→ **Task objective**: Pull every line containing "that" from the data.

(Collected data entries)
※ ※ ※
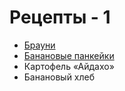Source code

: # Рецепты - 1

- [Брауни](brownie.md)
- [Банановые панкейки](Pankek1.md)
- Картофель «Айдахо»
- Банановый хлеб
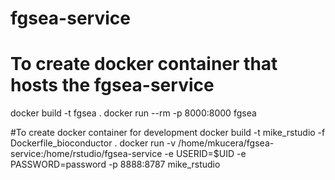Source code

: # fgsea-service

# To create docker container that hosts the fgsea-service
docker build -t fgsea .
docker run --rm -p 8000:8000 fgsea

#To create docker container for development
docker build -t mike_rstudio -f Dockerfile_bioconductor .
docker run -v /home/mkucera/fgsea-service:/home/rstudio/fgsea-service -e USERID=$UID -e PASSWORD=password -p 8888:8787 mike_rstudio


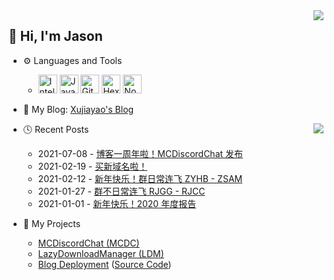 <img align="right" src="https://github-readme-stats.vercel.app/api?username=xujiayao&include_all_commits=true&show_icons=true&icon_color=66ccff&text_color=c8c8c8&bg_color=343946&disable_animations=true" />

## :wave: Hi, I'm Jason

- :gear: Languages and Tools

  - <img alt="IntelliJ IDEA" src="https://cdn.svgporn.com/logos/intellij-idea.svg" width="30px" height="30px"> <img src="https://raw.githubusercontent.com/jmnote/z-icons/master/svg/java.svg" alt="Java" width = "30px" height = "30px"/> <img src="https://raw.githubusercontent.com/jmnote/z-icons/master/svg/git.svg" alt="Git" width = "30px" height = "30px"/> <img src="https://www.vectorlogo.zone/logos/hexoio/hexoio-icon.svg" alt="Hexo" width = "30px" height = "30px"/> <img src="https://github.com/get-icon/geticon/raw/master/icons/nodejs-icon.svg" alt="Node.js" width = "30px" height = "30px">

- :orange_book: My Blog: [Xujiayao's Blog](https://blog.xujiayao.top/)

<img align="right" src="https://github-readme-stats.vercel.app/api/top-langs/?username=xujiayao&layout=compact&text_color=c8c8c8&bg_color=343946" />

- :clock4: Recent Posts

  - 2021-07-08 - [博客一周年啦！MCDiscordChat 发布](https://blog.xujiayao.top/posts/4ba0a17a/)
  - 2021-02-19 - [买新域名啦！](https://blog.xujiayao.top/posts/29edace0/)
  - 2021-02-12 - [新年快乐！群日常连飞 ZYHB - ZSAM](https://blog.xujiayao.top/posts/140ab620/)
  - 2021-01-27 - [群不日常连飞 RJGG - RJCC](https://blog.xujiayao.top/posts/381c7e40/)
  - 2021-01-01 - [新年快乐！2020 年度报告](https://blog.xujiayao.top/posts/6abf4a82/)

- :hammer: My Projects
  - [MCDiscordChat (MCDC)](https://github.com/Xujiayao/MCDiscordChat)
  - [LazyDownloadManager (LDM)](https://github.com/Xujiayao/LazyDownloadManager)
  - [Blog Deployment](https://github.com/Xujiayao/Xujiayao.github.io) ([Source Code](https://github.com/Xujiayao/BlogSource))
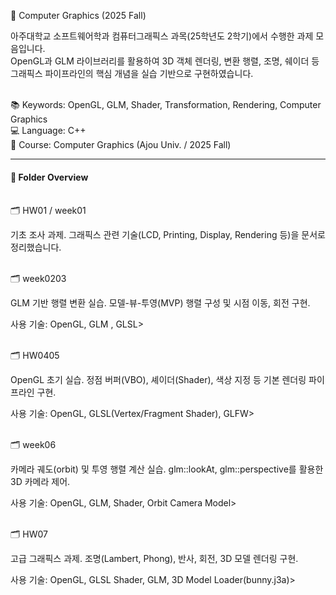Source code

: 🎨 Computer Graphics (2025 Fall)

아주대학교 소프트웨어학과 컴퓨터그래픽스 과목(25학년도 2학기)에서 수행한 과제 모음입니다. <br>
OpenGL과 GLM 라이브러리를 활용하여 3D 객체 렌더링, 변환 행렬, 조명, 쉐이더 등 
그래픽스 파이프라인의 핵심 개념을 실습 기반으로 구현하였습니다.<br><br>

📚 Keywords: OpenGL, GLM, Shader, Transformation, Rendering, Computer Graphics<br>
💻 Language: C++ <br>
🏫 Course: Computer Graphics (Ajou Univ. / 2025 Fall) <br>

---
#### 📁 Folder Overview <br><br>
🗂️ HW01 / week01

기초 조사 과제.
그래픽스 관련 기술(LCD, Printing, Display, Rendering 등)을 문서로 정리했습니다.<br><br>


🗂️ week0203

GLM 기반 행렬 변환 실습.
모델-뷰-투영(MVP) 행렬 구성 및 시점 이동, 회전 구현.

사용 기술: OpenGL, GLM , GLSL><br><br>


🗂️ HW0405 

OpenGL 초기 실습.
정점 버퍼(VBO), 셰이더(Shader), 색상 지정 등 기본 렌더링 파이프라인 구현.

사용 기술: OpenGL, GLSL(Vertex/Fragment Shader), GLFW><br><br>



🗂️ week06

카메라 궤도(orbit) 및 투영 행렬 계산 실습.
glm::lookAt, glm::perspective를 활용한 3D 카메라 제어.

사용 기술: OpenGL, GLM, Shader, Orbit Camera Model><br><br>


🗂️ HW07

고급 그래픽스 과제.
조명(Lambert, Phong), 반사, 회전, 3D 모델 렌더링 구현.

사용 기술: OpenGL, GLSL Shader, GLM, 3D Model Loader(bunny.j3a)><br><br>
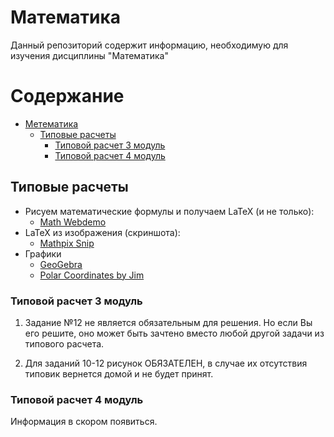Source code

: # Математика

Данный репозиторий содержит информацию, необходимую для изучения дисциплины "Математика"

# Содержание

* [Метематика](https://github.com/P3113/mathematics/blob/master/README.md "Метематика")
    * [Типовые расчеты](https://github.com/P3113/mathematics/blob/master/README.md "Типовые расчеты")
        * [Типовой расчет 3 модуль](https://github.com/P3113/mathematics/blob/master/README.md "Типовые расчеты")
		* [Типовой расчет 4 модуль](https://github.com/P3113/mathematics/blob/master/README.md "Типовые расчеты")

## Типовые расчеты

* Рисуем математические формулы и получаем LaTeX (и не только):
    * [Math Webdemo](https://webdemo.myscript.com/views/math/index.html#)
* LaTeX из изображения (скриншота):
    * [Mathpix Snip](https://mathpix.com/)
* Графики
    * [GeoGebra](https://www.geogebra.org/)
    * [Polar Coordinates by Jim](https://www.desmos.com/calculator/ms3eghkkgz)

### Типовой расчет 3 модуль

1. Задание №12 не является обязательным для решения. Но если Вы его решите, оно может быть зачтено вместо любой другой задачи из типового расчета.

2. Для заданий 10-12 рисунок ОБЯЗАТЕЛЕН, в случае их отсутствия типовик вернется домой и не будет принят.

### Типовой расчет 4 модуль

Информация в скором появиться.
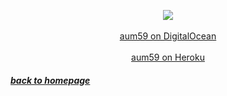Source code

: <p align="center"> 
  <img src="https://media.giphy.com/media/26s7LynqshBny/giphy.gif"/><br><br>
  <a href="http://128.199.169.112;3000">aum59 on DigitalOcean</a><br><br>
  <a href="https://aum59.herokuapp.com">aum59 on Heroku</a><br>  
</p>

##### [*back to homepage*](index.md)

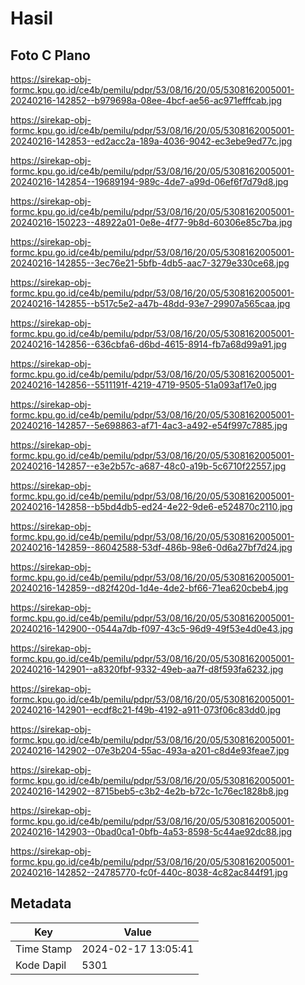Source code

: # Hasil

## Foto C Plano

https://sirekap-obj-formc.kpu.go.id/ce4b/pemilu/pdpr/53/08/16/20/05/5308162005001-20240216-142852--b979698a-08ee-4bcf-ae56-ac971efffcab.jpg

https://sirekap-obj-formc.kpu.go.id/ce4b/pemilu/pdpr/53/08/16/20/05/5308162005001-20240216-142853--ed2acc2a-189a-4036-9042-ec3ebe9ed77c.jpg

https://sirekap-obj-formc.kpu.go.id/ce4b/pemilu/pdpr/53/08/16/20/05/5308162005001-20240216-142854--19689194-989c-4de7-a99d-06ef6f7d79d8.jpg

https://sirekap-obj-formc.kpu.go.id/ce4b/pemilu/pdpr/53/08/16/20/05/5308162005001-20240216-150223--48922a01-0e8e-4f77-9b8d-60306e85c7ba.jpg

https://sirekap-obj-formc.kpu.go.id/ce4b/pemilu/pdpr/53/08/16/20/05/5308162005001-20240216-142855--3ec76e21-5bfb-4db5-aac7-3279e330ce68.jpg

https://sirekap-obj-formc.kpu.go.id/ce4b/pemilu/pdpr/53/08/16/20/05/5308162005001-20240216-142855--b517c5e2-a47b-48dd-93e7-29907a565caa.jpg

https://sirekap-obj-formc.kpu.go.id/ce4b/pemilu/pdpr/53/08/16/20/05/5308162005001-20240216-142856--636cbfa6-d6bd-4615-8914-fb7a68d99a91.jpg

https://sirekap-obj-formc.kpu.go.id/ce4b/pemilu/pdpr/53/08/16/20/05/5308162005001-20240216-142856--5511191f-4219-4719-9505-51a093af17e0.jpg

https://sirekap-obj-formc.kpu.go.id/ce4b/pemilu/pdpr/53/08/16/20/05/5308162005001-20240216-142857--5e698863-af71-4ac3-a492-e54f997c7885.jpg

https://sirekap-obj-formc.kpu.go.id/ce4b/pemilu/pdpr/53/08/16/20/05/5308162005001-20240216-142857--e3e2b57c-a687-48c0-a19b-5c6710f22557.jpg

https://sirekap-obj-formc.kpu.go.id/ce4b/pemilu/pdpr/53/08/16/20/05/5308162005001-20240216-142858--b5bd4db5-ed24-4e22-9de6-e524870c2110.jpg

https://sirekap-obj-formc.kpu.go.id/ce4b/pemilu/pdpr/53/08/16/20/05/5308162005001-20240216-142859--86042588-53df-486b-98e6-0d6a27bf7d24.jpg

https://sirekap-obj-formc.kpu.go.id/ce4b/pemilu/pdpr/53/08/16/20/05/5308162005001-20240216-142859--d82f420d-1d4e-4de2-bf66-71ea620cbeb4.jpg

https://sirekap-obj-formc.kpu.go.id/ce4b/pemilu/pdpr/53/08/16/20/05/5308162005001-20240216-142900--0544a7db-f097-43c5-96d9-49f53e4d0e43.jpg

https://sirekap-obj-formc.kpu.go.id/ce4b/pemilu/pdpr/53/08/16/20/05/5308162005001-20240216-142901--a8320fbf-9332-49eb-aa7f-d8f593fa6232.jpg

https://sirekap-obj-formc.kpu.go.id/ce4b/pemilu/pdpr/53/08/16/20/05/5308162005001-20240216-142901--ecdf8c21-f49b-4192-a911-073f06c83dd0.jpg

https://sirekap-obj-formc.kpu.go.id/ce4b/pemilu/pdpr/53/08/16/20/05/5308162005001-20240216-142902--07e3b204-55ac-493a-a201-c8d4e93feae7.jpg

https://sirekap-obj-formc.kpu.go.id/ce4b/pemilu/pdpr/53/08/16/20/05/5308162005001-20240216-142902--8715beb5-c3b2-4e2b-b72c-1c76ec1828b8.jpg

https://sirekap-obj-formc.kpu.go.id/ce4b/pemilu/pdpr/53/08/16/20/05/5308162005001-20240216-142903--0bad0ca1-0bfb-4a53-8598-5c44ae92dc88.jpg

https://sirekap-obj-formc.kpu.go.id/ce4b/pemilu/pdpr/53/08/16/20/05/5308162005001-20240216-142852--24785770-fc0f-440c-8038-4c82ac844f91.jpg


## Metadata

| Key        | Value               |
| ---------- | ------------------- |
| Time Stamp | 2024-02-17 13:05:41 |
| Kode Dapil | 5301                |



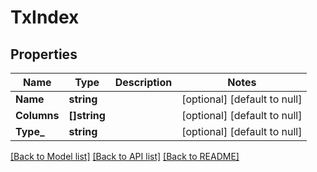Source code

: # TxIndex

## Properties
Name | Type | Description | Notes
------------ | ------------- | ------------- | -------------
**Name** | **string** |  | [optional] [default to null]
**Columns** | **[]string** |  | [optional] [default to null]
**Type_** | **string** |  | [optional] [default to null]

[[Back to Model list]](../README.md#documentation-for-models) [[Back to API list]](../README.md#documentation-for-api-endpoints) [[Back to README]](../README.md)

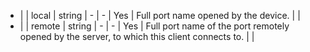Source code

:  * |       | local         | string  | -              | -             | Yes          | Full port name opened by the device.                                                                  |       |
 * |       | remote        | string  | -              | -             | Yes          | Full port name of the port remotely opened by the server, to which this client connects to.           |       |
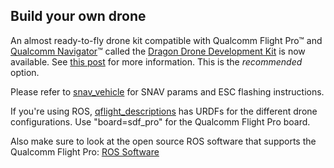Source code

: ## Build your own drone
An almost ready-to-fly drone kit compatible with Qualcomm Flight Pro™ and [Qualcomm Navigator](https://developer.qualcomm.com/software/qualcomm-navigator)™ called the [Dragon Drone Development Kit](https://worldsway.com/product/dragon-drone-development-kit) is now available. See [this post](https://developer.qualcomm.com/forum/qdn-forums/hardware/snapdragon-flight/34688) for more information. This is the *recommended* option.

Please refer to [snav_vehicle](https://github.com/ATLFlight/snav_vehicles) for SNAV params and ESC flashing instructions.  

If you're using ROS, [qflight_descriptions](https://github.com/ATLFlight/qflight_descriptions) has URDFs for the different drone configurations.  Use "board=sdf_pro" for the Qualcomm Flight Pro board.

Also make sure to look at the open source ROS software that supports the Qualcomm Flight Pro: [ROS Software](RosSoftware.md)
※ ※ ※
→ **Final answer**:
# To create docker container that hosts the fgsea-service
Also make sure to look at the open source ROS software that supports the Qualcomm Flight Pro: [ROS Software](RosSoftware.md)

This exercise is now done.